2

711 59 11
                                    

Şarkı bittiğinde, gruptaki herkes barın içlerine dağılmış bir tek o gözden kaybolmuştu. Jungkook heyecan ve sıkıntıyla etrafını izledi bir süre

"Şarkıyı beğendiniz mi?"

"Harikaydı."

Jennie ve Kai arasında olan konuşma onu gerçek hayata sürüklemişti, onu masaya çağırmanın bir yolunu düşündü, ama gelse bile bu konuyu ona şimdi açamazdı. Kendisine sabırlı olmasını tekrar ederek arkasına yaslandı, onu ikna edeceğine yüzde yüz emindi, ilham kaynağını bulmuşken kaybetmeye hiç niyeti yoktu.

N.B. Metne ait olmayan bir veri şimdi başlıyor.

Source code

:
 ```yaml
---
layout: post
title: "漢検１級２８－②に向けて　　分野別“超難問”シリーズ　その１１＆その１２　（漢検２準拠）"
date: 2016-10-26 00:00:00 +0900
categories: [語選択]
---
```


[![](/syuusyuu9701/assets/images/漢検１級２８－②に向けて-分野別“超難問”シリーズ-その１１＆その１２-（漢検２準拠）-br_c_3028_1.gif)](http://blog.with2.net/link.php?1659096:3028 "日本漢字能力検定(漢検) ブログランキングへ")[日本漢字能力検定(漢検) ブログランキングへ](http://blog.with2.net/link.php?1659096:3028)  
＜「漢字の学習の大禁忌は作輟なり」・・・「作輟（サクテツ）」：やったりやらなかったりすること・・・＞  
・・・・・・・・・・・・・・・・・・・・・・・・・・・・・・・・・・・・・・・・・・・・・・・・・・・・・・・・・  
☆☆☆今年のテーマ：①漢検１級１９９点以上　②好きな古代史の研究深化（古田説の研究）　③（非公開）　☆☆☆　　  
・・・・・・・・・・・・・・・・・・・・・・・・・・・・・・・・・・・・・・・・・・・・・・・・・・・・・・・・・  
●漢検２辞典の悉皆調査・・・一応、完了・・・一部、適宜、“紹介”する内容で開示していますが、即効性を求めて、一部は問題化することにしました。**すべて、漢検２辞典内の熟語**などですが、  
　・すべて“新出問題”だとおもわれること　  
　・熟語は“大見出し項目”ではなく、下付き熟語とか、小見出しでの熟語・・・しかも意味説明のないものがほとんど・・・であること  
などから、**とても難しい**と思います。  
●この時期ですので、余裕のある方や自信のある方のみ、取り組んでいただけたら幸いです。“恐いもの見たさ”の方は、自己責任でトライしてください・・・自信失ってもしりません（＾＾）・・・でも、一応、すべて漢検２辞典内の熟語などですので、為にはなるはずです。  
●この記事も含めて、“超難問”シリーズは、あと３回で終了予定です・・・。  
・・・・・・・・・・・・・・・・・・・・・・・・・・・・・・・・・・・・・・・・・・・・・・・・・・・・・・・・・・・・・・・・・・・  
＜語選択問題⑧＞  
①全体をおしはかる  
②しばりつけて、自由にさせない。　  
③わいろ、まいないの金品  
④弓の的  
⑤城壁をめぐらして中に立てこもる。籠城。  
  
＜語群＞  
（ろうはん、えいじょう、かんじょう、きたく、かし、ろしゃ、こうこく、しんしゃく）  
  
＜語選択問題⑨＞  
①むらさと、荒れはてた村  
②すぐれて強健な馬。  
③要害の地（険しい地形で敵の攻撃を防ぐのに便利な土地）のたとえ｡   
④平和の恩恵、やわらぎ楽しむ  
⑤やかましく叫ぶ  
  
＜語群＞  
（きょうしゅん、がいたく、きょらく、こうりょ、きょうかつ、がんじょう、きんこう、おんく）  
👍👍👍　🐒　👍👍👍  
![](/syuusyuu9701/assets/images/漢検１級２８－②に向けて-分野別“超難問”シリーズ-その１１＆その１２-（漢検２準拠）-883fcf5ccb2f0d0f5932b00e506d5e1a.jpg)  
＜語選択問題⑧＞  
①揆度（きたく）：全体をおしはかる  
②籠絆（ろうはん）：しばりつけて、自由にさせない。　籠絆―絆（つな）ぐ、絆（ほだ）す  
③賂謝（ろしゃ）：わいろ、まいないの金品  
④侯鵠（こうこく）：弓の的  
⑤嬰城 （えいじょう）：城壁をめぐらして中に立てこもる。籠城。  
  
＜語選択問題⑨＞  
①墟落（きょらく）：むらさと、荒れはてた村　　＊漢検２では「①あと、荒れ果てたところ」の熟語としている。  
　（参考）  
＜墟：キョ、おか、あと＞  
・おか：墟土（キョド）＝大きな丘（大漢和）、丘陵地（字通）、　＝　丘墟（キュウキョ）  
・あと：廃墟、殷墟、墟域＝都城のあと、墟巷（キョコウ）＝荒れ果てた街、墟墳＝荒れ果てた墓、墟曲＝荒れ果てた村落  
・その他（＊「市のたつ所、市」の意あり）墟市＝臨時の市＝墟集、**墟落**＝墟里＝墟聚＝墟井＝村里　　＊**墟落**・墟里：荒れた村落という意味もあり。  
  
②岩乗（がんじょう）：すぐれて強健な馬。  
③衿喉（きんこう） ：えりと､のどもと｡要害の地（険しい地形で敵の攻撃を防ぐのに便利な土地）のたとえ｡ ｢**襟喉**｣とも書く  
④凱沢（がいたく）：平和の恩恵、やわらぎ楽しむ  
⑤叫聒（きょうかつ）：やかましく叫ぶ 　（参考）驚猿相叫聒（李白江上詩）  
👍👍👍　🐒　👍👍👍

"Bayadır söylüyorlar, Taehyung artık işin eri oldu gibi bir şey. Birazdan gelirler buraya."

"Sen beğendin mi?"

Yugyeom'un ilgili tavırlarıyla ona döndü tekrar, bir ilham kaynağı olmasa da Yugyeom'un da gideri vardı, ama sadece yatakta.

"Uzun zamandır dinlediğim en güzel sesti." Aslında bir sesten fazlası, diye geçirdi içinden. Yugyeom'un anlık bir hoşnutsuzluğa kapıldığını gördü yüzünde ama çocuk hemen toparlamıştı. Sonra masaya gruptaki çocuklar doluşmaya başladı bir anda ama bir türlü istediği kişi gelmemişti, Taehyung.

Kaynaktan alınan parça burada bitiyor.